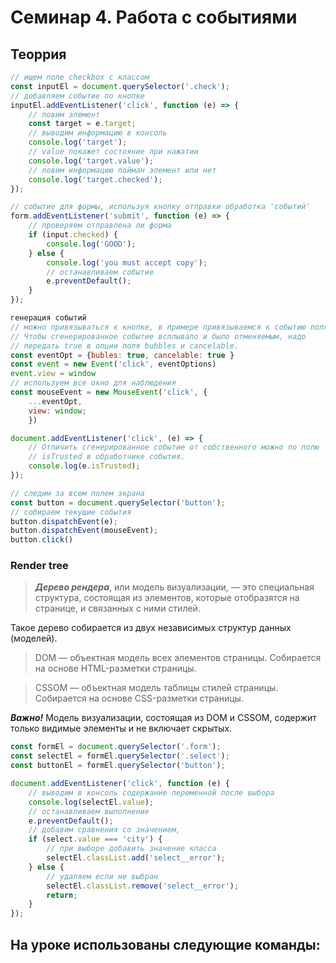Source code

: # Семинар 4. Работа с событиями

## Теоррия
```javascript
// ищем поле checkbox с классом 
const inputEl = document.querySelector('.check');
// добавляем событие по кнопке
inputEl.addEventListener('click', function (e) => {
    // ловим элемент 
    const target = e.target;
    // выводим информацию в консоль
    console.log('target');
    // value покажет состояние при нажатии
    console.log('target.value');
    // ловим информацию пойман элемент или нет
    console.log('target.checked');
});
```

```javascript
// событие для формы, используя кнопку отправки обработка 'событий' 
form.addEventListener('submit', function (e) => {
    // проверяем отправлена ли форма
    if (input.checked) {
        console.log('GOOD');
    } else {
        console.log('you must accept copy');
        // останавливаем событие
        e.preventDefault();
    }
});
```

```javascript
генерация событий
// можно привязываться к кнопке, в примере привязываемся к событию поля
// Чтобы сгенерированное событие всплывало и было отменяемым, надо
// передать true в опции поля bubbles и cancelable.
const eventOpt = {bubles: true, cancelable: true }
const event = new Event('click', eventOptions)
event.view = window
// используем все окно для наблюдения
const mouseEvent = new MouseEvent('click', {
    ...eventOpt,
    view: window;
    })

document.addEventListener('click', (e) => {
    // Отличить сгенерированное событие от собственного можно по полю
    // isTrusted в обработчике события.
    console.log(e.isTrusted);
});

// следим за всем полем экрана
const button = document.querySelector('button');
// собираем текущие события
button.dispatchEvent(e);
button.dispatchEvent(mouseEvent);
button.click()
```
### Render tree
> ***Дерево рендера***, или модель визуализации, — это специальная структура, состоящая из элементов, которые отобразятся на странице, и связанных с ними стилей. 

Такое дерево собирается из двух независимых структур данных (моделей).

> DOM — объектная модель всех элементов страницы. Собирается на основе HTML-разметки страницы.

> CSSOM — объектная модель таблицы стилей страницы. Собирается на основе CSS-разметки страницы.

***Важно!*** Модель визуализации, состоящая из DOM и CSSOM, содержит
только видимые элементы и не включает скрытых.

```javascript 
const formEl = document.querySelector('.form');
const selectEl = formEl.querySelector('.select');
const buttonEl = formEl.querySelector('button');

document.addEventListener('click', function (e) {
    // выводим в консоль содержание переменной после выбора
    console.log(selectEl.value);
    // останавливаем выполнение
    e.preventDefault();
    // добавим сравнения со значением, 
    if (select.value === 'city') {
        // при выборе добавить значение класса
        selectEl.classList.add('select__error');
    } else {
        // удаляем если не выбран
        selectEl.classList.remove('select__error');
        return;
    }
});
```

## На уроке использованы следующие команды:

```javascript 

```
```javascript

```
```javascript

```
```javascript

```
```javascript

```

- EXERCISE: Return every line shown above without changing a word, and skip the pictures.

- TASK ANSWER:
Source code

: # Семинар 4. Работа с событиями

## Теоррия
```javascript
// ищем поле checkbox с классом 
const inputEl = document.querySelector('.check');
// добавляем событие по кнопке
inputEl.addEventListener('click', function (e) => {
    // ловим элемент 
    const target = e.target;
    // выводим информацию в консоль
    console.log('target');
    // value покажет состояние при нажатии
    console.log('target.value');
    // ловим информацию пойман элемент или нет
    console.log('target.checked');
});
```

```javascript
// событие для формы, используя кнопку отправки обработка 'событий' 
form.addEventListener('submit', function (e) => {
    // проверяем отправлена ли форма
    if (input.checked) {
        console.log('GOOD');
    } else {
        console.log('you must accept copy');
        // останавливаем событие
        e.preventDefault();
    }
});
```

```javascript
генерация событий
// можно привязываться к кнопке, в примере привязываемся к событию поля
// Чтобы сгенерированное событие всплывало и было отменяемым, надо
// передать true в опции поля bubbles и cancelable.
const eventOpt = {bubles: true, cancelable: true }
const event = new Event('click', eventOptions)
event.view = window
// используем все окно для наблюдения
const mouseEvent = new MouseEvent('click', {
    ...eventOpt,
    view: window;
    })

document.addEventListener('click', (e) => {
    // Отличить сгенерированное событие от собственного можно по полю
    // isTrusted в обработчике события.
    console.log(e.isTrusted);
});

// следим за всем полем экрана
const button = document.querySelector('button');
// собираем текущие события
button.dispatchEvent(e);
button.dispatchEvent(mouseEvent);
button.click()
```
### Render tree
> ***Дерево рендера***, или модель визуализации, — это специальная структура, состоящая из элементов, которые отобразятся на странице, и связанных с ними стилей. 

Такое дерево собирается из двух независимых структур данных (моделей).

> DOM — объектная модель всех элементов страницы. Собирается на основе HTML-разметки страницы.

> CSSOM — объектная модель таблицы стилей страницы. Собирается на основе CSS-разметки страницы.

***Важно!*** Модель визуализации, состоящая из DOM и CSSOM, содержит
только видимые элементы и не включает скрытых.

```javascript 
const formEl = document.querySelector('.form');
const selectEl = formEl.querySelector('.select');
const buttonEl = formEl.querySelector('button');

document.addEventListener('click', function (e) {
    // выводим в консоль содержание переменной после выбора
    console.log(selectEl.value);
    // останавливаем выполнение
    e.preventDefault();
    // добавим сравнения со значением, 
    if (select.value === 'city') {
        // при выборе добавить значение класса
        selectEl.classList.add('select__error');
    } else {
        // удаляем если не выбран
        selectEl.classList.remove('select__error');
        return;
    }
});
```

## На уроке использованы следующие команды:

```javascript 

```
```javascript

```
```javascript

```
```javascript

```
```javascript

```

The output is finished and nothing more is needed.